The volatility index (VIX) is around 20 – much lower than the frantic ranges witnessed in spring 2010 and fall 2011. Perhaps, the “spooked” stock market crowd has graciously bowed out of risk taking, leaving larger firms to wager between each other. Interestingly, recent patterns in Treasury yields and US Dollar suggest increased risk aversion, especially with Eurozone fears serving as the primary catalysts. We see a differing message between the volatility index (for stocks) versus macro-driven indicators. In upcoming weeks, this divergence can provide further clarity and a uniform outlook. Yet through all this fuzziness, bargain hunters are desperately searching for mispriced ideas. Generally, a collective confusion can turn into fruitful entry points, as history tends to illustrate again and again.

Article Quotes:

“To analyze how military experience translates into corporate leadership, the researchers looked up the names of CEOs that ran America’s top companies from 1980 to 2006 and matched them to their listings in various editions of “Who’s Who,” which explicitly requests military background in its annual biographical list of prominent Americans. The percentage of CEOs during this period with military experience – about 30 percent overall – may be surprising to those raised in the post-Vietnam era, who imagine a tiny fraction of 18-year-olds joining the armed forces. But military drafts meant that a stint in the military was quite common for men coming of age during World War II and the Korean and Vietnam Wars. Back in the 1980s, when many war veterans were about the right age to be running companies, nearly 60 percent of CEOs had military experience. Nowadays, with veterans of these wars entering their golden years, only 8 percent of CEOs have served. So whatever characterizes military leadership, it’s increasingly rare in the corner office. (Slate, May 25, 2012).


There are many things I wish America did better, but one thing that is often underappreciated about the place is its remarkable economic and institutional flexibility. When Michigan's economy implodes, that's bad – but people find it remarkably easy to pack up and move to sunnier climes. When Congress can scarcely keep the money for highway repair flowing, the city of Chicago pioneers new public-private sources of infrastructure finance. America's federal government is often a wreck. Luckily, America's success isn't driven almost entirely by the choices and actions of the federal government. … Meanwhile, American innovation is proving as impressive as ever. The golden age of the Space Race may be long gone, but private firms in America are putting ships into orbit. Apple is the envy of the world, and rightly so. Google is doing pioneering work on autonomous vehicles, which could revolutionise transport.
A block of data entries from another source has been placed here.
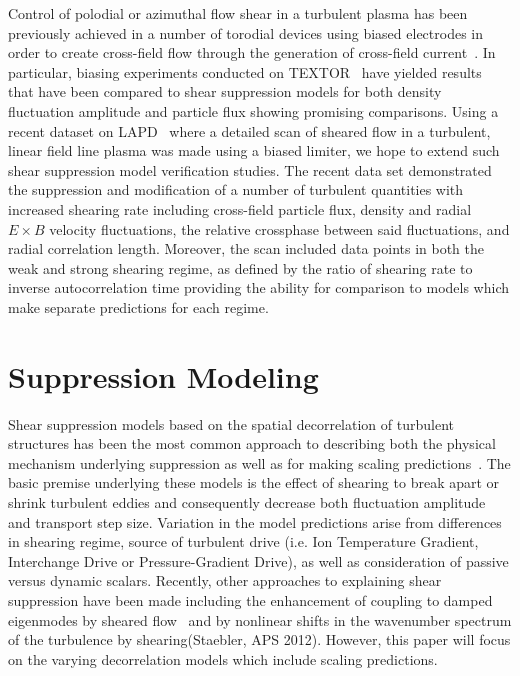 \documentclass[aip,pop,amsmath,amssymb,reprint,superscriptaddress]{revtex4-1} %
\begin{document}
Control of polodial or azimuthal flow shear in a turbulent plasma has been previously achieved in a number of torodial devices using biased electrodes in order to create cross-field flow through the generation of cross-field current~\cite{taylor89,weynants92}. In particular, biasing experiments conducted on TEXTOR~\cite{weynants98,boedo00,boedo02} have yielded results that have been compared to shear suppression models for both density fluctuation amplitude and particle flux showing promising comparisons. Using a recent dataset on LAPD~\cite{schaffner12} where a detailed scan of sheared flow in a turbulent, linear field line plasma was made using a biased limiter, we hope to extend such shear suppression model verification studies. The recent data set demonstrated the suppression and modification of a number of turbulent quantities with increased shearing rate including cross-field particle flux, density and radial $E\times B$ velocity fluctuations, the relative crossphase between said fluctuations, and radial correlation length. Moreover, the scan included data points in both the weak and strong shearing regime, as defined by the ratio of shearing rate to inverse autocorrelation time providing the ability for comparison to models which make separate predictions for each regime.

\section{Suppression Modeling}

Shear suppression models based on the spatial decorrelation of turbulent structures has been the most common approach to describing both the physical mechanism underlying suppression as well as for making scaling predictions~\cite{terry00}. The basic premise underlying these models is the effect of shearing to break apart or shrink turbulent eddies and consequently decrease both fluctuation amplitude and transport step size. Variation in the model predictions arise from differences in shearing regime, source of turbulent drive (i.e. Ion Temperature Gradient, Interchange Drive or Pressure-Gradient Drive), as well as consideration of passive versus dynamic scalars. Recently, other approaches to explaining shear suppression have been made including the enhancement of coupling to damped eigenmodes by sheared flow~\cite{terry06} and by nonlinear shifts in the wavenumber spectrum of the turbulence by shearing(Staebler, APS 2012). However, this paper will focus on the varying decorrelation models which include scaling predictions. 
\end{document}
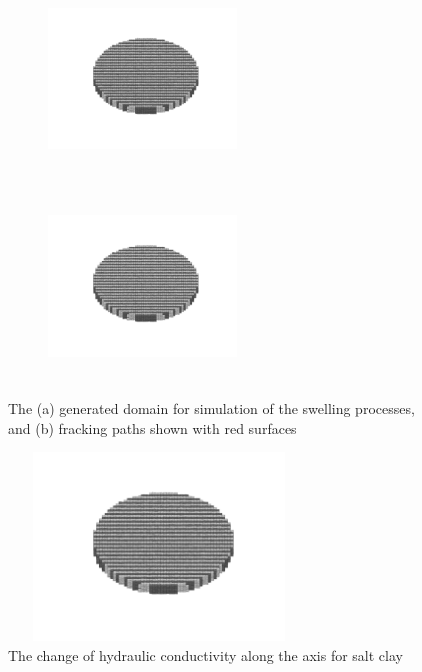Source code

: \begin{figure}[!ht]
\begin{subfigure}[c]{0.5\textwidth}
\centering
\includegraphics[width=5cm,height=5cm]{figures/Amir_ME6_Lattice_Setup.png}
\subcaption{}
\label{fig:Amir_ME5_Lattice_Setup}
\end{subfigure}
\begin{subfigure}[c]{0.5\textwidth}
\centering
\includegraphics[width=5cm,height=5cm]{figures/Amir_ME6_Lattice_Setup.png}
\subcaption{}
\label{fig:Amir_ME5_Lattice_Frack}
\end{subfigure}
\caption{The (a) generated domain for simulation of the swelling processes, and (b) fracking paths shown with red surfaces}
\end{figure}


\begin{figure}[!ht]
\centering
\includegraphics[width=8cm,height=5cm]{figures/Amir_ME6_Lattice_Setup.png}
\caption{The change of hydraulic conductivity along the axis for salt clay}
\label{fig:Amir_ME5_Lattice_Drying}
\end{figure}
IBM's Watson, and things like it, could change medicine and many other fields besides. (The Economist, May 25, 2012)




Levels:

S&P 500 Index [1317.82] – Attempting to bottom around the 1300-1320 range, following the recent sell-offs.

Crude [$90.86] – Back to a familiar range around $90. Down $20 from March 2012 highs as part of a multi-month sell-off process.

Gold [$1569.50] – Remains in an established downtrend and slightly above December 2011 lows around $1531.

DXY – US Dollar Index [82.40] – Since May 1, 2012, the dollar is up nearly 5%. To put it in perspective, the strengthening dollar is far off from last decade’s highs of 121.02. Thus, there is a long way to climb up, and recent changes need plenty of follow through.

US 10 Year Treasury Yields [1.73%] – Flirting with the low end of the recent range. Very close to September 2011 lows of 1.67%, which marked the recovery for risky assets.